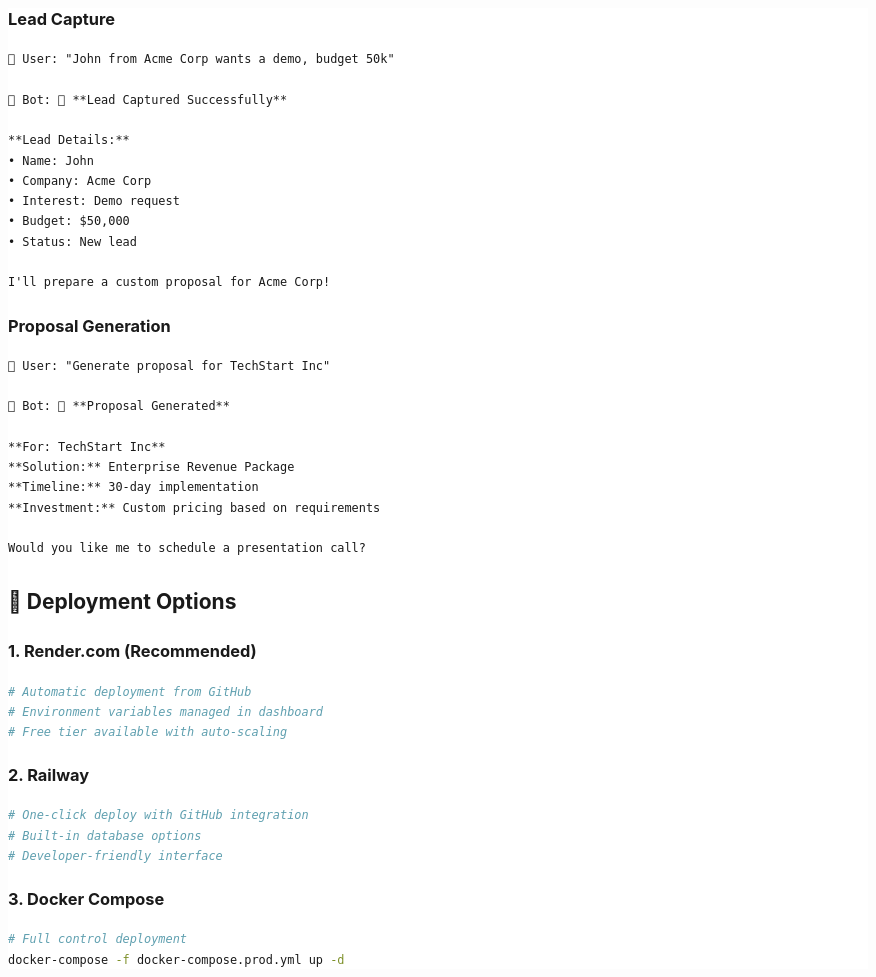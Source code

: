 ### Lead Capture
```
👤 User: "John from Acme Corp wants a demo, budget 50k"

🤖 Bot: 🎯 **Lead Captured Successfully**

**Lead Details:**
• Name: John
• Company: Acme Corp  
• Interest: Demo request
• Budget: $50,000
• Status: New lead

I'll prepare a custom proposal for Acme Corp!
```

### Proposal Generation
```
👤 User: "Generate proposal for TechStart Inc"

🤖 Bot: 📄 **Proposal Generated**

**For: TechStart Inc**
**Solution:** Enterprise Revenue Package
**Timeline:** 30-day implementation  
**Investment:** Custom pricing based on requirements

Would you like me to schedule a presentation call?
```

## 🚀 Deployment Options

### 1. Render.com (Recommended)
```bash
# Automatic deployment from GitHub
# Environment variables managed in dashboard
# Free tier available with auto-scaling
```

### 2. Railway
```bash
# One-click deploy with GitHub integration
# Built-in database options
# Developer-friendly interface
```

### 3. Docker Compose
```bash
# Full control deployment
docker-compose -f docker-compose.prod.yml up -d
```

══════════

Give back each of the records above word for word, apart from the pictures.

→ Result below:
Source code

: ### Lead Capture
```
👤 User: "John from Acme Corp wants a demo, budget 50k"

🤖 Bot: 🎯 **Lead Captured Successfully**

**Lead Details:**
• Name: John
• Company: Acme Corp  
• Interest: Demo request
• Budget: $50,000
• Status: New lead

I'll prepare a custom proposal for Acme Corp!
```

### Proposal Generation
```
👤 User: "Generate proposal for TechStart Inc"

🤖 Bot: 📄 **Proposal Generated**

**For: TechStart Inc**
**Solution:** Enterprise Revenue Package
**Timeline:** 30-day implementation  
**Investment:** Custom pricing based on requirements

Would you like me to schedule a presentation call?
```

## 🚀 Deployment Options

### 1. Render.com (Recommended)
```bash
# Automatic deployment from GitHub
# Environment variables managed in dashboard
# Free tier available with auto-scaling
```

### 2. Railway
```bash
# One-click deploy with GitHub integration
# Built-in database options
# Developer-friendly interface
```

### 3. Docker Compose
```bash
# Full control deployment
docker-compose -f docker-compose.prod.yml up -d
```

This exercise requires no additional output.